Universal Medical Image Segmentation (Fallback Axis Structure)

When the domain is generic or your topic spans multiple modalities, use this universal 3-axis grouping:

Axis 1: Architectural priors

  • Encoder-Decoder (U-Net, V-Net, nnU-Net)
  • Transformer-based (SwinUNETR, UNETR, TransUNet)
  • Mamba / state-space
  • Hybrid CNN-Transformer

Axis 2: Inductive priors

  • Attention mechanisms (SE, CBAM, axial, deformable)
  • Multi-scale processing (FPN, PSP, ASPP)
  • Boundary-aware (active contours, edge losses)
  • Topology-preserving (clDice, persistent homology)
  • Uncertainty quantification (MC Dropout, ensembles)

Axis 3: Data regime

  • Self-supervised pre-training (contrastive, masked)
  • Foundation models (SAM, MedSAM)
  • Few-shot / zero-shot (prototypical, foundation models)
  • Domain adaptation (adversarial, self-training)
  • Federated learning
  • Efficient architectures (MobileNet, EfficientNet, Mamba — when efficiency is the focus)

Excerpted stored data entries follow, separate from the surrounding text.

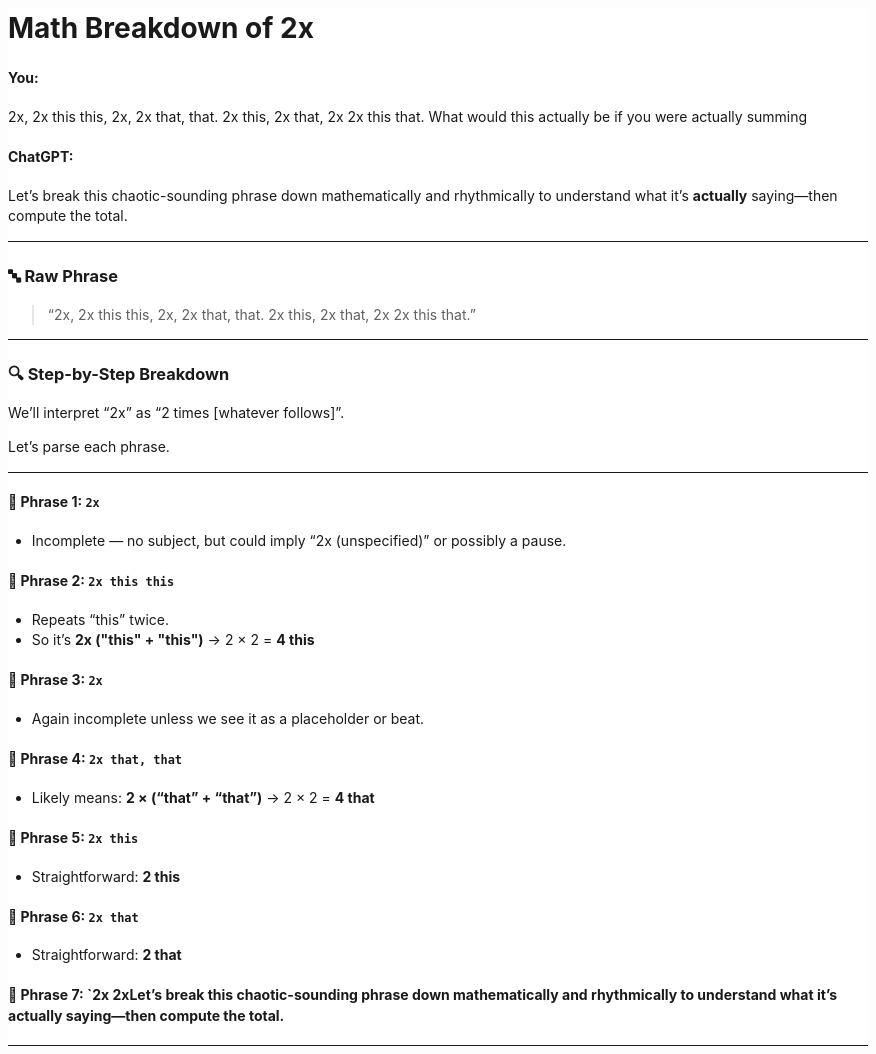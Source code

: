 # Math Breakdown of 2x

#### You:
2x, 2x this this, 2x, 2x that, that. 2x this, 2x that, 2x 2x this that. What would this actually be if you were actually summing

#### ChatGPT:
Let’s break this chaotic-sounding phrase down mathematically and rhythmically to understand what it’s **actually** saying—then compute the total.

---

### 🔤 **Raw Phrase**

> “2x, 2x this this, 2x, 2x that, that. 2x this, 2x that, 2x 2x this that.”

---

### 🔍 **Step-by-Step Breakdown**

We’ll interpret “2x” as “2 times \[whatever follows]”.

Let’s parse each phrase.

---

#### 🧩 Phrase 1: `2x`

- Incomplete — no subject, but could imply “2x (unspecified)” or possibly a pause.

#### 🧩 Phrase 2: `2x this this`

- Repeats “this” twice.
- So it’s **2x ("this" + "this")** → 2 × 2 = **4 this**

#### 🧩 Phrase 3: `2x`

- Again incomplete unless we see it as a placeholder or beat.

#### 🧩 Phrase 4: `2x that, that`

- Likely means: **2 × (“that” + “that”)** → 2 × 2 = **4 that**

#### 🧩 Phrase 5: `2x this`

- Straightforward: **2 this**

#### 🧩 Phrase 6: `2x that`

- Straightforward: **2 that**

#### 🧩 Phrase 7: \`2x 2xLet’s break this chaotic-sounding phrase down mathematically and rhythmically to understand what it’s **actually** saying—then compute the total.

---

Universal evaluation metrics (Box 1 content)

  • Overlap: Dice, IoU / Jaccard
  • Distance: Hausdorff (HD, HD95), ASSD
  • Topology: clDice, Betti numbers
  • Clinical: Sensitivity, Specificity, AUC, PPV / NPV

What to do when a method family doesn't fit cleanly into 3 axes

Some methods span axes (e.g., a foundation-model-based topology-aware Mamba would touch all 3). In such cases:

  • Place the method in the axis it's most centrally about.
  • Cross-reference from the other 2 axes ("see also: this method type combines architectural and data-regime innovations").
  • Don't create a 4th axis to accommodate it. Three axes is the structural commitment.

If 30%+ of your methods don't fit, you may be in a sub-domain where the 3-axis structure needs adaptation. In that case, document the alternative structure in PARADIGM.md and use it consistently — but stay disciplined to 3 axes.


Why 3 axes, not 10 flat subsections

The v2 skill's coronary section listed 10 flat method categories. The resulting draft had a §3 with 10 nearly-equal H3 subsections, each ~500 words. The effect on the reader: a textbook chapter, not a flagship review.

Flagship reviews compress 10+ method variants into 3 thematic axes. The 3-axis structure also forces explicit comparison ("CNN-based vs Transformer-based vs Mamba-based architectures all aim to capture spatial inductive bias differently") which is what a real review reader wants — synthesis, not catalogue.

If your editor / reviewer feedback says "the methods section reads as a flat list", this file's structure is the fix.